The trustees will share in a $29 million host-community benefits package Orsted agreed to pay for easements to lay the cable on town roads and rights of way. The town board is expected to vote on the proposal in coming weeks.

"Their support is just another example of the continued consensus in East Hampton and across New York about the importance of advancing this project," said Orsted-Eversource spokeswoman Meaghan Wims. The state Public Service's approval is pending.

But there's far from a consensus of support. Opponents of the project took issue with the trustees' approval and charged the beach isn’t theirs to give away. In a statement Wednesday, the group called on the town and trustees to "stop their reckless actions and duplicitous sell-out of the Wainscott community."

A spokesman said the Wainscott group has conducted research and is preparing legal action to prove the trustees do not own the beach. Countered Bock, "We claim we own the beach. We have a patent. Let them prove otherwise."

It's not just 1,300 people in Wainscott who oppose the cable plan. Commercial fishermen have not signed on to the proposal, and many take issue with its claim of a compensation plan for fishermen impacted by the work, as well as Orsted's promise of "industry-leading" environmental assessments, including a five-year $5 million fisheries study program.

"The fisheries mitigation and compensation plan is insufficient for Long Island fishermen," said Bonnie Brady, executive director of the Long Island Commercial Fishing Association, an industry group. She called the publicly filed settlement proposal the product of a "public-relations machine of a multibillion-dollar foreign government owned company."

Some fishermen say even survey work being conducted for the project has already led to gear losses.

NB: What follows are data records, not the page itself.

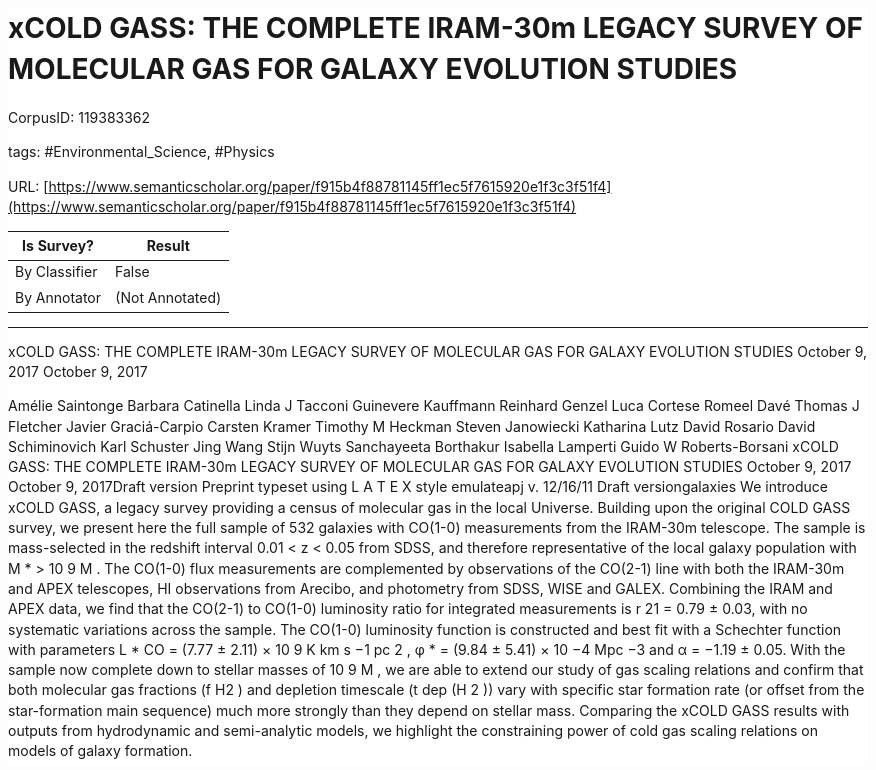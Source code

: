 # xCOLD GASS: THE COMPLETE IRAM-30m LEGACY SURVEY OF MOLECULAR GAS FOR GALAXY EVOLUTION STUDIES

CorpusID: 119383362
 
tags: #Environmental_Science, #Physics

URL: [https://www.semanticscholar.org/paper/f915b4f88781145ff1ec5f7615920e1f3c3f51f4](https://www.semanticscholar.org/paper/f915b4f88781145ff1ec5f7615920e1f3c3f51f4)
 
| Is Survey?        | Result          |
| ----------------- | --------------- |
| By Classifier     | False |
| By Annotator      | (Not Annotated) |

---

xCOLD GASS: THE COMPLETE IRAM-30m LEGACY SURVEY OF MOLECULAR GAS FOR GALAXY EVOLUTION STUDIES
October 9, 2017 October 9, 2017

Amélie Saintonge 
Barbara Catinella 
Linda J Tacconi 
Guinevere Kauffmann 
Reinhard Genzel 
Luca Cortese 
Romeel Davé 
Thomas J Fletcher 
Javier Graciá-Carpio 
Carsten Kramer 
Timothy M Heckman 
Steven Janowiecki 
Katharina Lutz 
David Rosario 
David Schiminovich 
Karl Schuster 
Jing Wang 
Stijn Wuyts 
Sanchayeeta Borthakur 
Isabella Lamperti 
Guido W Roberts-Borsani 
xCOLD GASS: THE COMPLETE IRAM-30m LEGACY SURVEY OF MOLECULAR GAS FOR GALAXY EVOLUTION STUDIES
October 9, 2017 October 9, 2017Draft version Preprint typeset using L A T E X style emulateapj v. 12/16/11 Draft versiongalaxies
We introduce xCOLD GASS, a legacy survey providing a census of molecular gas in the local Universe. Building upon the original COLD GASS survey, we present here the full sample of 532 galaxies with CO(1-0) measurements from the IRAM-30m telescope. The sample is mass-selected in the redshift interval 0.01 < z < 0.05 from SDSS, and therefore representative of the local galaxy population with M * > 10 9 M . The CO(1-0) flux measurements are complemented by observations of the CO(2-1) line with both the IRAM-30m and APEX telescopes, HI observations from Arecibo, and photometry from SDSS, WISE and GALEX. Combining the IRAM and APEX data, we find that the CO(2-1) to CO(1-0) luminosity ratio for integrated measurements is r 21 = 0.79 ± 0.03, with no systematic variations across the sample. The CO(1-0) luminosity function is constructed and best fit with a Schechter function with parameters L * CO = (7.77 ± 2.11) × 10 9 K km s −1 pc 2 , φ * = (9.84 ± 5.41) × 10 −4 Mpc −3 and α = −1.19 ± 0.05. With the sample now complete down to stellar masses of 10 9 M , we are able to extend our study of gas scaling relations and confirm that both molecular gas fractions (f H2 ) and depletion timescale (t dep (H 2 )) vary with specific star formation rate (or offset from the star-formation main sequence) much more strongly than they depend on stellar mass. Comparing the xCOLD GASS results with outputs from hydrodynamic and semi-analytic models, we highlight the constraining power of cold gas scaling relations on models of galaxy formation.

Vinny Damm, one of Long Island’s dozen or so remaining lobstermen, said an Orsted survey boat plowed through a set of 15 lobster pots and other equipment where he fishes off the South Shore, leading to thousands of dollars in gear losses. He said he’s had difficulty getting necessary information from Orsted to file his claim, which he nevertheless filed this week.

"We can’t get the answers," he said, adding that increased traffic from the wind-farm boats is limiting his fishing grounds. "We’re pretty much in a little box we can fish in and it keeps getting smaller and smaller and smaller."

Jim Auteri, another lobsterman who was also preparing a claim, said he’s lost a total of 20 lobster pots to the survey boats. "There’s no accountability," he said. "They told me I didn’t have to move my gear for their survey work, then they ran over my gear and they lied to me," saying they didn’t.

Wims, the Orsted-Eversource spokeswoman, called the company's compensation program "industry-leading, robust, and fair," one she said was created "with input from the fishing community." Fishermen can appeal any decisions rendered by Orsted, she said.

"To date, no claim, regardless of disposition, has been appealed which shows the process is working and fishermen are satisfied with the process," Wims said, noting that Orsted has received "very few gear claim applications."

Julie Evans, a member of East Hampton Town's Fisheries Advisory Committee and a fisheries representative to Orsted, said she worries the process for repaying fishermen is "very arbitrary," particularly since it doesn’t include lost time and fuel costs related to days’ work lost.

The Orsted proposal includes a pledge to conduct five years of fisheries studies valued at $5 million, to monitor electromagnetic fields from the cable, to bury the 138-kilovolt cable to a minimum 6-foot depth as it enters state waters three miles from the Wainscott shore; to bury it to a 9-foot depth below the surface as it reaches the near-shore surf zone, and 30 feet under the beach, according to papers filed by the company.